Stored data

━━━━━━

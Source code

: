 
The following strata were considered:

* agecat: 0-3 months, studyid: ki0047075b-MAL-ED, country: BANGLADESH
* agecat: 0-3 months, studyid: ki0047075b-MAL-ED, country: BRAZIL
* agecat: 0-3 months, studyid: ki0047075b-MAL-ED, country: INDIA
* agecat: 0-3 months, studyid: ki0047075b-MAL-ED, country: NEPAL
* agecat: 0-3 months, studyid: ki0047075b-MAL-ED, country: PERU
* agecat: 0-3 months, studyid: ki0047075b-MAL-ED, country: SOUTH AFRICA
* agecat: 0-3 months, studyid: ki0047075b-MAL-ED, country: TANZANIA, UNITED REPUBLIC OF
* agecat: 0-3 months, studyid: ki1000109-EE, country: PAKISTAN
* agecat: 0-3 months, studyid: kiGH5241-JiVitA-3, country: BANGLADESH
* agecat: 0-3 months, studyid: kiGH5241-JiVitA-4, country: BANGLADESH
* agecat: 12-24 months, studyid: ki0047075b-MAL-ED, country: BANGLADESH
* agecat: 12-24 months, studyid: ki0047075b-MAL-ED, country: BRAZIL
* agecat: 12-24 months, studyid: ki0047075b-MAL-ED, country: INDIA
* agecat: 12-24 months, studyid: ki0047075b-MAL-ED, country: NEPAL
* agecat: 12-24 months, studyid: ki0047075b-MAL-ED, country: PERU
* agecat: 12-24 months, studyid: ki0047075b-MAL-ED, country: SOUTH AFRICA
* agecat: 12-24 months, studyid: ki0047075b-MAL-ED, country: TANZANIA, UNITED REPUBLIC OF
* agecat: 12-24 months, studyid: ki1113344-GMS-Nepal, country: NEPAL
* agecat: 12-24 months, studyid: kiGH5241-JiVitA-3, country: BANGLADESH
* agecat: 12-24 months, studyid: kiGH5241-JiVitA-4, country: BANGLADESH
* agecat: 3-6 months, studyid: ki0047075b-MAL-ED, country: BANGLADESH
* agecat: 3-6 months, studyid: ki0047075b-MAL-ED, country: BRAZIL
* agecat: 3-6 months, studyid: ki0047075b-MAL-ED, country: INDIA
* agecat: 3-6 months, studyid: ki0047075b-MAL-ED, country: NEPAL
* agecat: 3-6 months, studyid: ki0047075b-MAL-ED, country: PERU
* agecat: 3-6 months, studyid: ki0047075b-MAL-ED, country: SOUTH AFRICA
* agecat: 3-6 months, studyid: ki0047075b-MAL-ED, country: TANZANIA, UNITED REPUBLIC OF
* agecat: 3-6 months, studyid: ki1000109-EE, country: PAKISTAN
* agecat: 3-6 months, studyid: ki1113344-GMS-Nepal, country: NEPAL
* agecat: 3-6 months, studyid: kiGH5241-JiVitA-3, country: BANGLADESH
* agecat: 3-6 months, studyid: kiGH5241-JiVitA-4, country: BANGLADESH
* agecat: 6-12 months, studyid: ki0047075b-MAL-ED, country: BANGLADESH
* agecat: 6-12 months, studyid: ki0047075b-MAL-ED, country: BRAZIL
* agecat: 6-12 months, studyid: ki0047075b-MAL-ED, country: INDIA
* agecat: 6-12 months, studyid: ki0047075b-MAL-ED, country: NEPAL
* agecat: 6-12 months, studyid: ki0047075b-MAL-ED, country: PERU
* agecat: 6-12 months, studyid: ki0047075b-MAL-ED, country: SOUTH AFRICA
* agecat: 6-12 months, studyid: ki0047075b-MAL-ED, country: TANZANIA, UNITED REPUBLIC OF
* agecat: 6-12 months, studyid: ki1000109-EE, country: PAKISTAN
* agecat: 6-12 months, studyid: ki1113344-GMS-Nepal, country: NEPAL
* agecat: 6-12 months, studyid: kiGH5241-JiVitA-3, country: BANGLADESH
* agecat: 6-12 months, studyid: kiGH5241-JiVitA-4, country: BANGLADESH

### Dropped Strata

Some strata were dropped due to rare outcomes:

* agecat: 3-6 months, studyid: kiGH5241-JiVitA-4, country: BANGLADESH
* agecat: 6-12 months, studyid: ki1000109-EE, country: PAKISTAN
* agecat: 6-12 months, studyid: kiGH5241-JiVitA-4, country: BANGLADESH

━━━━━━

Assigned task: Above are the records. Copy the lines beginning at the one that has "12-24 months, studyid: ki0047075b-MAL-ED, country: PERU" and ending with the one that has "3-6 months, studyid: ki0047075b-MAL-ED, country: INDIA", unchanged.

Result of the exercise:
* agecat: 12-24 months, studyid: ki0047075b-MAL-ED, country: PERU
* agecat: 12-24 months, studyid: ki0047075b-MAL-ED, country: SOUTH AFRICA
* agecat: 12-24 months, studyid: ki0047075b-MAL-ED, country: TANZANIA, UNITED REPUBLIC OF
* agecat: 12-24 months, studyid: ki1113344-GMS-Nepal, country: NEPAL
* agecat: 12-24 months, studyid: kiGH5241-JiVitA-3, country: BANGLADESH
* agecat: 12-24 months, studyid: kiGH5241-JiVitA-4, country: BANGLADESH
* agecat: 3-6 months, studyid: ki0047075b-MAL-ED, country: BANGLADESH
* agecat: 3-6 months, studyid: ki0047075b-MAL-ED, country: BRAZIL
* agecat: 3-6 months, studyid: ki0047075b-MAL-ED, country: INDIA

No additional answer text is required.